EXTRACTED ENTRIES>
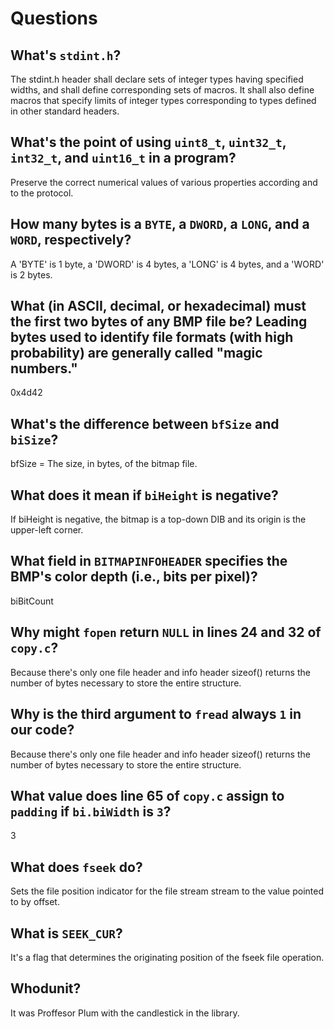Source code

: # Questions

## What's `stdint.h`?

The stdint.h header shall declare sets of integer types having specified widths, and shall define corresponding sets of macros.
It shall also define macros that specify limits of integer types corresponding to types defined in other standard headers.

## What's the point of using `uint8_t`, `uint32_t`, `int32_t`, and `uint16_t` in a program?

Preserve the correct numerical values of various properties according and to the protocol.

## How many bytes is a `BYTE`, a `DWORD`, a `LONG`, and a `WORD`, respectively?

A 'BYTE' is 1 byte, a 'DWORD' is 4 bytes, a 'LONG' is 4 bytes, and a 'WORD' is 2 bytes.

## What (in ASCII, decimal, or hexadecimal) must the first two bytes of any BMP file be? Leading bytes used to identify file formats (with high probability) are generally called "magic numbers."

0x4d42

## What's the difference between `bfSize` and `biSize`?

bfSize = The size, in bytes, of the bitmap file.

## What does it mean if `biHeight` is negative?

If biHeight is negative, the bitmap is a top-down DIB and its origin is the upper-left corner.

## What field in `BITMAPINFOHEADER` specifies the BMP's color depth (i.e., bits per pixel)?

biBitCount

## Why might `fopen` return `NULL` in lines 24 and 32 of `copy.c`?

Because there's only one file header and info header sizeof() returns the number of bytes necessary to store the entire structure.

## Why is the third argument to `fread` always `1` in our code?

Because there's only one file header and info header sizeof() returns the number of bytes necessary to store the entire structure.

## What value does line 65 of `copy.c` assign to `padding` if `bi.biWidth` is `3`?

3

## What does `fseek` do?

Sets the file position indicator for the file stream stream to the value pointed to by offset.

## What is `SEEK_CUR`?

It's a flag that determines the originating position of the fseek file operation.

## Whodunit?

It was Proffesor Plum with the candlestick in the library.

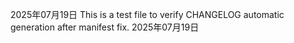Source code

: 
2025年07月19日
This is a test file to verify CHANGELOG automatic generation after manifest fix.
2025年07月19日
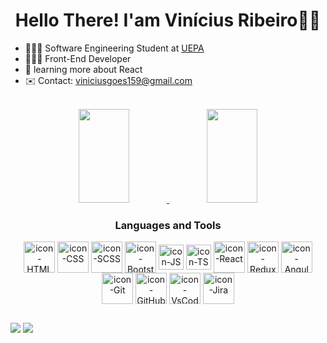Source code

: <div align="center">
<h1>Hello There! I'am Vinícius Ribeiro👋😄</h1>
  </div>

- 👨🏻‍🎓 Software Engineering Student at <a href="https://www.uepa.br/" target="_blank">UEPA</a>
- 👨🏻‍💻 Front-End Developer
- 🌱 learning more about React
- ✉️ Contact: viniciusgoes159@gmail.com

<br>

<div align="center">
<a href="https://github.com/duribeiro">
<img width="40%" height="150vh" src="https://github-readme-stats.vercel.app/api?username=Viniciusrbr&count_private=true&include_all_commits=true&show_icons=true&theme=react&hide_border=false&show_owner=true"/>
<img width="40%" height="150vh" src="https://github-readme-stats.vercel.app/api/top-langs/?username=Viniciusrbr&theme=react&hide_border=false&&layout=compact"/>
</a>
</div>

<!-- <h2 align="center"> <a href="https://viniciusrbr.github.io/PortifolioPage/" target="_blank">My portfolio page</h2> -->
 
<h3 align="center">Languages and Tools</h3>

<div align="center">
  <img align="center" alt="icon-HTML"       src="https://cdn.jsdelivr.net/gh/devicons/devicon/icons/html5/html5-plain-wordmark.svg" width="50" height="50">
  <img align="center" alt="icon-CSS"        src="https://cdn.jsdelivr.net/gh/devicons/devicon/icons/css3/css3-plain-wordmark.svg" width="50" height="50">
  <img align="center" alt="icon-SCSS"        src="https://cdn.jsdelivr.net/gh/devicons/devicon/icons/sass/sass-original.svg" width="50" height="50">
  <img align="center" alt="icon-Bootstrap"  src="https://cdn.jsdelivr.net/gh/devicons/devicon/icons/bootstrap/bootstrap-original.svg" width="50" height="50">
  <img align="center" alt="icon-JS"         src="https://cdn-icons-png.flaticon.com/512/5968/5968292.png" width="40" height="40">
  <img align="center" alt="icon-TS"         src="https://cdn-icons-png.flaticon.com/512/5968/5968381.png" width="40" height="40">
  <img align="center" alt="icon-React"      src="https://cdn.jsdelivr.net/gh/devicons/devicon/icons/react/react-original.svg"  width="50" height="50">
  <img align="center" alt="icon-Redux"      src="https://cdn.jsdelivr.net/gh/devicons/devicon/icons/redux/redux-original.svg"  width="50" height="50">
 <!-- <img align="center" alt="icon-Next"      src="https://cdn.jsdelivr.net/gh/devicons/devicon/icons/nextjs/nextjs-original.svg"  width="50" height="50">-->
  <img align="center" alt="icon-Angular"    src="https://cdn.jsdelivr.net/gh/devicons/devicon/icons/angularjs/angularjs-plain.svg"  width="50" height="50">
</div>

<div align="center">
  <img align="center" alt="icon-Git"        src="https://cdn.jsdelivr.net/gh/devicons/devicon/icons/git/git-original.svg" width="50" height="50">
  <img align="center" alt="icon-GitHub"     src="https://cdn.jsdelivr.net/gh/devicons/devicon/icons/github/github-original.svg" width="50" height="50">
  <img align="center" alt="icon-VsCode"     src="https://cdn.jsdelivr.net/gh/devicons/devicon/icons/vscode/vscode-original.svg" width="50" height="50">
  <img align="center" alt="icon-Jira"     src="https://cdn.jsdelivr.net/gh/devicons/devicon/icons/jira/jira-original-wordmark.svg" width="50" height="50">
</div>
  
##

<a href = "mailto:viniciusgoes159@gmail.com"><img src="https://img.shields.io/badge/-Gmail-%23333?style=for-the-badge&logo=gmail&logoColor=white" target="_blank"></a>
<a href="https://www.linkedin.com/in/viniciusrbr/" target="_blank"><img src="https://img.shields.io/badge/-LinkedIn-%230077B5?style=for-the-badge&logo=linkedin&logoColor=white" target="_blank"></a>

YOUR ASSIGNMENT> The lines above that hold the word "define" are the ones to copy.

REPLY TO THE EXERCISE>
The stdint.h header shall declare sets of integer types having specified widths, and shall define corresponding sets of macros.
It shall also define macros that specify limits of integer types corresponding to types defined in other standard headers.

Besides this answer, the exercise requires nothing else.